どんな人もそこで自信や生きがいをなくしては、もったいないと思います。人はそれぞれ指紋が異なります。それを考えると、一つの物事に対しての向き不向きがあるのではないでしょうか。一つの所で不向きでも、必ず他の道があるはずです。中退や挫折を負けと考えず、新しい可能性へのスタートとして捉える。それが社会を多様に、豊かにしていくのではないでしょうか。

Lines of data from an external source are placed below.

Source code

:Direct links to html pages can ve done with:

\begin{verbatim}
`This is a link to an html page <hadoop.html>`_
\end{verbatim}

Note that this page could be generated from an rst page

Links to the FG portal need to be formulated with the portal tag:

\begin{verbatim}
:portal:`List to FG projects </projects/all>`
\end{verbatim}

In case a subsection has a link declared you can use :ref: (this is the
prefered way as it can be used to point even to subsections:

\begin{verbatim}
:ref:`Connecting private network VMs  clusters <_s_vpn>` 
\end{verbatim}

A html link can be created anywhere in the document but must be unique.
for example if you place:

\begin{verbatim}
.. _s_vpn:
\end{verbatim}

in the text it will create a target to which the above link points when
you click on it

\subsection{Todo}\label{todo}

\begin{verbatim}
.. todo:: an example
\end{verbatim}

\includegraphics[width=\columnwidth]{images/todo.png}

自然は、多様性の価値を教えてくれています。マングローブもその一つです。陸上の植物は「塩害」という言葉が存在するほど、塩分には弱いです。しかし、マングローブは塩水の混ざる河口域に生息しています。陸上の植物たちの生存競争に負けた結果だという説もありますが、専門家に伺うと「河口域に適応できる特性を備えていたと言える」と話していました。その特性をいかし、環境変化の激しい河口域に踏み出し、塩分排出の機能(※黄色い葉)をもつことで、カニや渡り鳥が来るような豊富な環境を作り出しています。

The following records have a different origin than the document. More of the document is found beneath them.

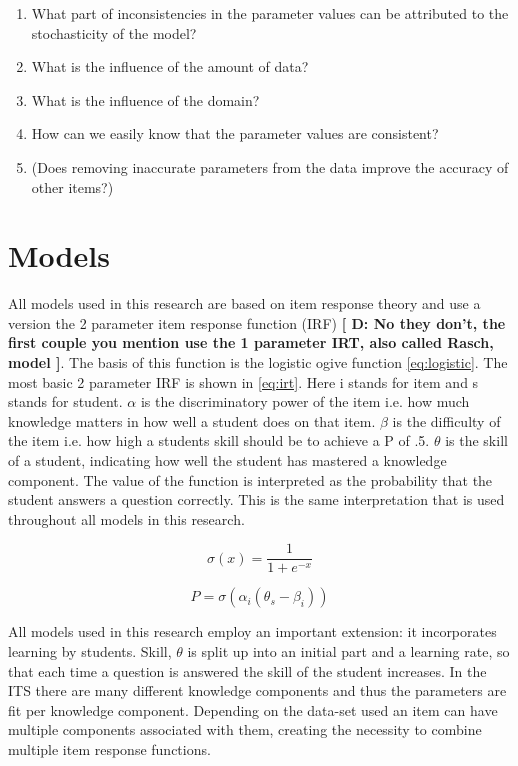 \documentclass{scrartcl}
\providecommand{\comm}[1]{{\bf[ #1 ]}}
\providecommand{\commd}[1]{\comm{D: {#1}}}
\begin{document}
\begin{enumerate}
\item What part of inconsistencies in the parameter values can be attributed to the stochasticity of the model?
\item What is the influence of the amount of data?
\item What is the influence of the domain?
\item How can we easily know that the parameter values are consistent?
\item (Does removing inaccurate parameters from the data improve the accuracy of other items?)
\end{enumerate}


\section{Models}
All models used in this research are based on item response theory and use a version the 2 parameter item response function (IRF) \commd{No they don't, the first couple you mention use the 1 parameter IRT, also called Rasch, model}. The basis of this function is the logistic ogive function \ref{eq:logistic}. The most basic 2 parameter IRF is shown in \ref{eq:irt}. Here i stands for item and s stands for student. $\alpha$ is the discriminatory power of the item i.e. how much knowledge matters in how well a student does on that item. $\beta$ is the difficulty of the item i.e. how high a students skill should be to achieve a P of .5. $\theta$ is the skill of a student, indicating how well the student has mastered a knowledge component. The value of the function is interpreted as the probability that the student answers a question correctly. This is the same interpretation that is used throughout all models in this research.

\begin{equation}
\label{eq:logistic}
\sigma(x) = \frac{1}{1+e^{-x}}
\end{equation}

\begin{equation}
\label{eq:irt}
P = \sigma(\alpha_{i} (\theta_{s} - \beta_{i}))
\end{equation}

All models used in this research employ an important extension: it incorporates learning by students. Skill, $\theta$ is split up into an initial part and a learning rate, so that each time a question is answered the skill of the student increases. In the ITS there are many different knowledge components and thus the parameters are fit per knowledge component. Depending on the data-set used an item can have multiple components associated with them, creating the necessity to combine multiple item response functions.
\end{document}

成績が悪くても、挫折しても、不自由でも、年を重ねても、別の視点でみると価値を生みだせる。それをこの物語で表現したいです。
2.人魚伝説のその後を描く
人魚伝説は東洋、西洋に存在し、ほとんどが悲劇となっています。アンデルセンの「人魚姫」も最後は泡となって終わっています。その悲劇と呼ばれるストーリーを、人魚本人がどう感じていたかを描きたい。ここは、「多様性の価値」・「価値観の違い」につながります。
自分の声と引き換えに足を得て陸にあがったけれど、王子と結ばれなかった。このままでは人魚の命がなくなることを家族が心配し、代わりに王子の命を奪う提案をしたけれど、結局人魚は約束通り自分の命をなげ、泡となりました。家族は悲しんだけれど、王子が幸せを手に入れたことは、人魚にとって「これでよかった」と思えることではないかと感じています。
相手の幸せを大切な価値として捉え、意思を貫き通した人魚が泡となった後、自然に存在するいくつもの多様性(生き方や考え)を認めている、そんな設定にしたいと考えています。